• [Work item]:
Where the string "installation" occurs in a line of the data below, that line should be copied.
══ Provided data
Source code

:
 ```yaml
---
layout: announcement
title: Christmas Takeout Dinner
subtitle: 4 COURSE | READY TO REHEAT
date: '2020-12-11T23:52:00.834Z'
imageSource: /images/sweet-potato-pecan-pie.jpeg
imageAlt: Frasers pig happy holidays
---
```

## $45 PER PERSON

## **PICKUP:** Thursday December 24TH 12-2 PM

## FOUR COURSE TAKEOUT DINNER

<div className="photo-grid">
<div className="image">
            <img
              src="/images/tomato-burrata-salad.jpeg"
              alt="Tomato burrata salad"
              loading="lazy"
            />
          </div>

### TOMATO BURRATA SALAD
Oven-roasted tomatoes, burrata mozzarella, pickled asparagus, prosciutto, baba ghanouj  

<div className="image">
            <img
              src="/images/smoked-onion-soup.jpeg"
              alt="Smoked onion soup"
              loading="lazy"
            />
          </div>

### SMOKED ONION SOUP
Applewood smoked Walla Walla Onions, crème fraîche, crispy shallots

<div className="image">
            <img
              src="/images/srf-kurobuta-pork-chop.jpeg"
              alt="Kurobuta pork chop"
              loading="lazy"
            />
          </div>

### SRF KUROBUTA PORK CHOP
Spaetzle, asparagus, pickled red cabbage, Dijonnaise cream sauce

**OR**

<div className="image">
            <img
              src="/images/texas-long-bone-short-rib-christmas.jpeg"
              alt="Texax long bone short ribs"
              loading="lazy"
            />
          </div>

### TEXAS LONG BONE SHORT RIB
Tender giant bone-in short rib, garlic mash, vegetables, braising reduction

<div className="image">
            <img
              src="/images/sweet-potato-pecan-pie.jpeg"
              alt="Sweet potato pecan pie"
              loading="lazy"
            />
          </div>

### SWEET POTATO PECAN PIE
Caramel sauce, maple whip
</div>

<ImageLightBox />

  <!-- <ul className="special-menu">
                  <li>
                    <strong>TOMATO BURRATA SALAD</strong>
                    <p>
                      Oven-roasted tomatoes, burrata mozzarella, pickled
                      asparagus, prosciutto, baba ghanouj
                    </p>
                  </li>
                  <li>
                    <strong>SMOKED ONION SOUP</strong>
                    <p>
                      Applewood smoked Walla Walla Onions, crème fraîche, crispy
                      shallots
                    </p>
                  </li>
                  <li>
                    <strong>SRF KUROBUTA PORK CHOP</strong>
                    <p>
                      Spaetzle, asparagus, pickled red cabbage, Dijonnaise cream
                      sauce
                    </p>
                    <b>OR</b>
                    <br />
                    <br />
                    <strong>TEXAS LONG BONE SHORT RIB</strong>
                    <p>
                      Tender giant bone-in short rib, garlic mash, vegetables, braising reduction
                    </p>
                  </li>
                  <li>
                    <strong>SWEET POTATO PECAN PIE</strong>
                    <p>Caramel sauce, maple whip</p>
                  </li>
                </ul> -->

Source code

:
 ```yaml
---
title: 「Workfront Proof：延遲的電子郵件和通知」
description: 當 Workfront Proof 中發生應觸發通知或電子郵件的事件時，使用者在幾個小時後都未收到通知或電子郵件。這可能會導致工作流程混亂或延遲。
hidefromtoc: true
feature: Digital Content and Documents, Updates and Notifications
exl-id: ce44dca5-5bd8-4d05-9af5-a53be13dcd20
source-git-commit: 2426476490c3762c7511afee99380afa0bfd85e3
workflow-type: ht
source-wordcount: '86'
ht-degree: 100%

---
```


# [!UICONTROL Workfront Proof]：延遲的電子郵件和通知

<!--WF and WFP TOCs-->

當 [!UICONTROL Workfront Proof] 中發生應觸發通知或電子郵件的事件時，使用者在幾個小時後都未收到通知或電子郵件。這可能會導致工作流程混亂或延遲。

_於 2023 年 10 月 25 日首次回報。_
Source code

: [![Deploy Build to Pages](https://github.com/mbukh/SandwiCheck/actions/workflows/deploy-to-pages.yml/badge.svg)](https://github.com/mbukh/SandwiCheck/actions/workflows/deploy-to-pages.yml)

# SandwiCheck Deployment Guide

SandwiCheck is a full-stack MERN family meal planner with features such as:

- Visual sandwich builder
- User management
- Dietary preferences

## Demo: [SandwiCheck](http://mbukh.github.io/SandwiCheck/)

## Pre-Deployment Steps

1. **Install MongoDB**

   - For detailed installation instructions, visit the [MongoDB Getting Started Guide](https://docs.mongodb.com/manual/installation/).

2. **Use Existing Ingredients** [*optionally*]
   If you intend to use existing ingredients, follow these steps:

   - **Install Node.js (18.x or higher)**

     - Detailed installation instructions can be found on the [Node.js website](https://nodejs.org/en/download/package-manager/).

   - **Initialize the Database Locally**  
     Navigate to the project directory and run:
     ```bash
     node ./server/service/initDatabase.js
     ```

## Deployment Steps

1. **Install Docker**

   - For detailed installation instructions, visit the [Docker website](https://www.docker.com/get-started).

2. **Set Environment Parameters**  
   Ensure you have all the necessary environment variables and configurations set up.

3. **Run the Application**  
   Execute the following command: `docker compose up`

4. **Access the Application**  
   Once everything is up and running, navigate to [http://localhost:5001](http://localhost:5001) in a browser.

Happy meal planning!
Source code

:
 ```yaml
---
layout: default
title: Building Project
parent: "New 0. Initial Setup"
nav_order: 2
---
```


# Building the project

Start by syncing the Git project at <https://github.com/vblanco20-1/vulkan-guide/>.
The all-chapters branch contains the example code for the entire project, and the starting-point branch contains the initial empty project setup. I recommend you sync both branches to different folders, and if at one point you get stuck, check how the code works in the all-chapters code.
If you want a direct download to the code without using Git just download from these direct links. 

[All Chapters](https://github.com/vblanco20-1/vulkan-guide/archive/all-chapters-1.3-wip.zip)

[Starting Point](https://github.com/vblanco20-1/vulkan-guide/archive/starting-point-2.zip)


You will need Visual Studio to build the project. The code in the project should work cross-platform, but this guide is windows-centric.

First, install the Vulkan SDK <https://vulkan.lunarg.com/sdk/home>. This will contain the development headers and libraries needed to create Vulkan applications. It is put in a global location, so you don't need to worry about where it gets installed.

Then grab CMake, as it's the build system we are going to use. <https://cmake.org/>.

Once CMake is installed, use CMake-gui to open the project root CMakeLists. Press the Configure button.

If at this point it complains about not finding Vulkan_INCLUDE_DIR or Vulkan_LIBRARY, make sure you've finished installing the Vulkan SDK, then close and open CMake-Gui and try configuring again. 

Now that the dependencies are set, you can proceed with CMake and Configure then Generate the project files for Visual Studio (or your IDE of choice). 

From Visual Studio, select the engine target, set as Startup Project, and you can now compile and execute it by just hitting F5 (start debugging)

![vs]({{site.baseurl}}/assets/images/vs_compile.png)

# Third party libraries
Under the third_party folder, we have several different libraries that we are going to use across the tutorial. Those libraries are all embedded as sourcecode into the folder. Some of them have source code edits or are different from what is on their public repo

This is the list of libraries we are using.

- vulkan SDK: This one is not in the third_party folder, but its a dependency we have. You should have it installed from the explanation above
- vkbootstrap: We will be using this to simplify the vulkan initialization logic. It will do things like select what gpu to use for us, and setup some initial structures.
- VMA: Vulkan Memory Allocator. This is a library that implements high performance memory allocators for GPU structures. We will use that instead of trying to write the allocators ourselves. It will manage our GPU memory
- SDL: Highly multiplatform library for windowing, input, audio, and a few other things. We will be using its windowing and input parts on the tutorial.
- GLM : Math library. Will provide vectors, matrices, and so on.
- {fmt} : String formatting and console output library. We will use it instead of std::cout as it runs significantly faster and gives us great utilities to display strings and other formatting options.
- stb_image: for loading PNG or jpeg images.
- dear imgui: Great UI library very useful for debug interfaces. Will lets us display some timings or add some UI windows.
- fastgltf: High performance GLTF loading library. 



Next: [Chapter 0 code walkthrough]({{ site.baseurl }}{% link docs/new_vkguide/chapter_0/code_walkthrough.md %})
════
• [Written response]:
   - For detailed installation instructions, visit the [MongoDB Getting Started Guide](https://docs.mongodb.com/manual/installation/).
     - Detailed installation instructions can be found on the [Node.js website](https://nodejs.org/en/download/package-manager/).
   - For detailed installation instructions, visit the [Docker website](https://www.docker.com/get-started).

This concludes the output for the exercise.